The second criticism — that the Seafire LIIc was too slow — was very hard for us to believe for it was the fastest low-level version of the hooked Spitfire Vb in existence. The poor interception rate was entirely due to our radar suffering ‘the robbing effect’ of ground clutter, and the ships and thus the aircraft received little or no warning of the low-flying approaches of the Fw 190 fighter/bombers by radar. With but a couple of minutes warning at the most, the Seafires on CAP, at their maximum feasible 240 knots patrol speed to conserve fuel, found it impossible to accelerate to the 350 knots diving approach speed of the Fw 190s and in the poor visibility which prevailed, the enemy got away each time. The Germans, like ourselves, already knew — even at this stage in the war—that all they had to do was to keep a bit of high ground behind them, in-line with their sea-level approach, and they could not be detected at any range by the ships’ radars. If the carriers had been ordered to keep further offshore and away from the ground clutter, the sea-level approach of the Fw 190s would have been detected at 20 miles, and this might have been sufficient for a powerful fighter like the Seafire LIIc to accelerate to the Fw’s get-away speed of about 300 knots in good time.

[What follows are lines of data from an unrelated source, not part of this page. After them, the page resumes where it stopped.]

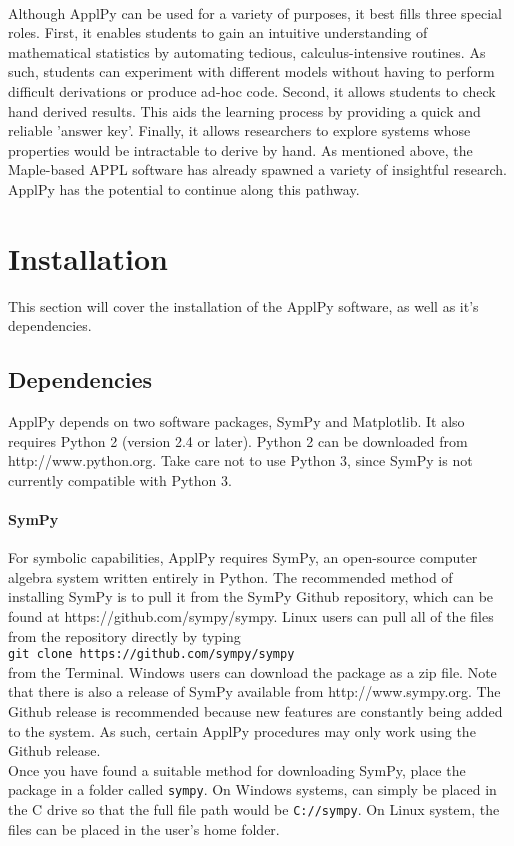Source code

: \documentclass[11pt,epsfig,psfig,doublespace,singlespace]{article}
\begin{document}
\paragraph{} Although ApplPy can be used for a variety of purposes, it best fills three special roles. First, it enables students to gain an intuitive understanding of mathematical statistics by automating tedious, calculus-intensive routines. As such, students can experiment with different models without having to perform difficult derivations or produce ad-hoc code. Second, it allows students to check hand derived results. This aids the learning process by providing a quick and reliable 'answer key'. Finally, it allows researchers to explore systems whose properties would be intractable to derive by hand. As mentioned above, the Maple-based APPL software has already spawned a variety of insightful research. ApplPy has the potential to continue along this pathway.
\section{Installation}
This section will cover the installation of the ApplPy software, as well as it's dependencies.
\subsection{Dependencies}
ApplPy depends on two software packages, SymPy and Matplotlib. It also requires Python 2 (version 2.4 or later). Python 2 can be downloaded from http://www.python.org. Take care not to use Python 3, since SymPy is not currently compatible with Python 3.
\paragraph{SymPy} For symbolic capabilities, ApplPy requires SymPy, an open-source computer algebra system written entirely in Python. The recommended method of installing SymPy is to pull it from the SymPy Github repository, which can be found at https://github.com/sympy/sympy. Linux users can pull all of the files from the repository directly by typing 
\\
 \texttt{git clone https://github.com/sympy/sympy} 
 \\
from the Terminal. Windows users can download the package as a zip file. Note that there is also a release of SymPy available from http://www.sympy.org. The Github release is recommended because new features are constantly being added to the system. As such, certain ApplPy procedures may only work using the Github release. \\
Once you have found a suitable method for downloading SymPy, place the package in a folder called \texttt{sympy}. On Windows systems, can simply be placed in the C drive so that the full file path would be \texttt{C://sympy}. On Linux system, the files can be placed in the user's home folder.
\end{document}
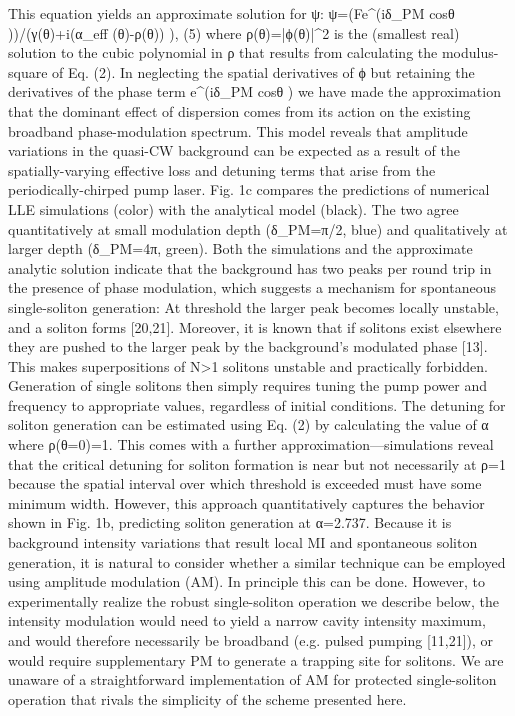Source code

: This equation yields an approximate solution for ψ:
ψ=(Fe^(iδ_PM  cos⁡θ ))/(γ(θ)+i(α_eff (θ)-ρ(θ)) ),	(5)
where ρ(θ)=|ϕ(θ)|^2 is the (smallest real) solution to the cubic polynomial in ρ that results from calculating the modulus-square of Eq. (2). In neglecting the spatial derivatives of ϕ but retaining the derivatives of the phase term e^(iδ_PM  cos⁡θ ) we have made the approximation that the dominant effect of dispersion comes from its action on the existing broadband phase-modulation spectrum. This model reveals that amplitude variations in the quasi-CW background can be expected as a result of the spatially-varying effective loss and detuning terms that arise from the periodically-chirped pump laser.
Fig. 1c compares the predictions of numerical LLE simulations (color) with the analytical model (black). The two agree quantitatively at small modulation depth (δ_PM=π/2, blue) and qualitatively at larger depth (δ_PM=4π, green). Both the simulations and the approximate analytic solution indicate that the background has two peaks per round trip in the presence of phase modulation, which suggests a mechanism for spontaneous single-soliton generation: At threshold the larger peak becomes locally unstable, and a soliton forms [20,21]. Moreover, it is known that if solitons exist elsewhere they are pushed to the larger peak by the background’s modulated phase [13]. This makes superpositions of N>1 solitons unstable and practically forbidden. Generation of single solitons then simply requires tuning the pump power and frequency to appropriate values, regardless of initial conditions. 
The detuning for soliton generation can be estimated using Eq. (2) by calculating the value of α where ρ(θ=0)=1. This comes with a further approximation—simulations reveal that the critical detuning for soliton formation is near but not necessarily at ρ=1 because the spatial interval over which threshold is exceeded must have some minimum width. However, this approach quantitatively captures the behavior shown in Fig. 1b, predicting soliton generation at α=2.737.
Because it is background intensity variations that result local MI and spontaneous soliton generation, it is natural to consider whether a similar technique can be employed using amplitude modulation (AM). In principle this can be done. However, to experimentally realize the robust single-soliton operation we describe below, the intensity modulation would need to yield a narrow cavity intensity maximum, and would therefore necessarily be broadband (e.g. pulsed pumping [11,21]), or would require supplementary PM to generate a trapping site for solitons. We are unaware of a straightforward implementation of AM for protected single-soliton operation that rivals the simplicity of the scheme presented here.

The third criticism — that the Seafire’s endurance of two hours was insufficient — was perhaps less unjustified. However, with the need to conserve fuel having to give second place to a high patrol speed, and the fact that the Admiral’s positioning of the carriers made a careful and relaxed landing approach impossible in the short period of the carrier maintaining a straight course before hitting the shore and the crashes on deck further delaying matters, pilots would ask for a landing with plenty of fuel in hand. This considerably shortened their useful time on patrol.

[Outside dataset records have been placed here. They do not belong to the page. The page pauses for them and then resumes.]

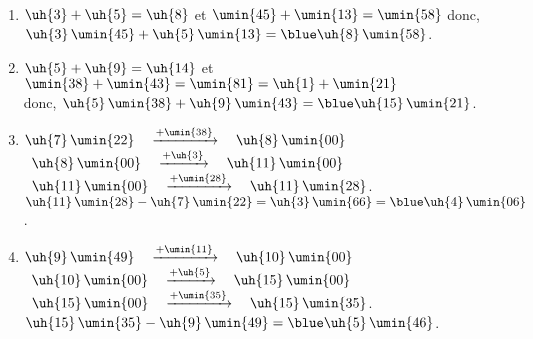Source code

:    \ \\ [-5mm]
   \begin{enumerate}
      \item $\uh{3}+\uh{5} =\uh{8}$ et $\umin{45}+\umin{13} =\umin{58}$ donc, $\uh{3}\,\umin{45}+\uh{5}\,\umin{13} =\blue \uh{8}\,\umin{58}$.
      \item $\uh{5}+\uh{9} =\uh{14}$ et \\
         $\umin{38}+\umin{43} =\umin{81} =\uh{1}+\umin{21}$ \\
         donc, $\uh{5}\,\umin{38}+\uh{9}\,\umin{43} =\blue \uh{15}\,\umin{21}$.
      \item $\uh{7}\,\umin{22} \quad \xrightarrow{+\umin{38}} \quad \uh{8}\,\umin{00}$ \\
         \quad\, $\uh{8}\,\umin{00} \quad \xrightarrow{+\uh{3}} \quad \uh{11}\,\umin{00}$ \\
         \quad\, $\uh{11}\,\umin{00}\quad \xrightarrow{+\umin{28}} \quad \uh{11}\,\umin{28}$. \\
         $\uh{11}\,\umin{28}-\uh{7}\,\umin{22} =\uh{3}\,\umin{66} =\blue \uh{4}\,\umin{06}$.
      \item $\uh{9}\,\umin{49} \quad \xrightarrow{+\umin{11}} \quad \uh{10}\,\umin{00}$ \\
         \quad\, $\uh{10}\,\umin{00} \quad \xrightarrow{+\uh{5}} \quad \uh{15}\,\umin{00}$ \\
         \quad\, $\uh{15}\,\umin{00}\quad \xrightarrow{+\umin{35}} \quad \uh{15}\,\umin{35}$. \\
         $\uh{15}\,\umin{35}-\uh{9}\,\umin{49} =\blue \uh{5}\,\umin{46}$.
   \end{enumerate}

The Naval Staff who planned the Naval task at Salerno should have learned from past history — two months previously — when radar clutter in operation ‘Husky’ caused a similar ‘robbing effect’. (Readers will also remember that the Navy struck exactly similar troubles at San Carlos Bay in the Falklands in 1982 and officially blamed their heavy losses on the ‘robbing effect’ of ground clutter affecting the accuracy of their missiles, and the ‘wave-top’ approach height of the Argentinian Air Force planes allowing them to get in unobserved.)
When the decklanding trials unit in the UK got to hear of the Seafires’ efforts at Salerno, it carried out its own trials in Ravager. However, the test pilots, keen to break new frontiers of science, used their own private techniques — not the curved approach but a ‘crab’ approach — so that their results were of no interest to the squadrons, who would not use such a dangerous method. So that, even if Admiral Vian had asked for advice on how to avoid Seafire troubles in the future, he would have received nothing useful in reply from the carrier trials unit.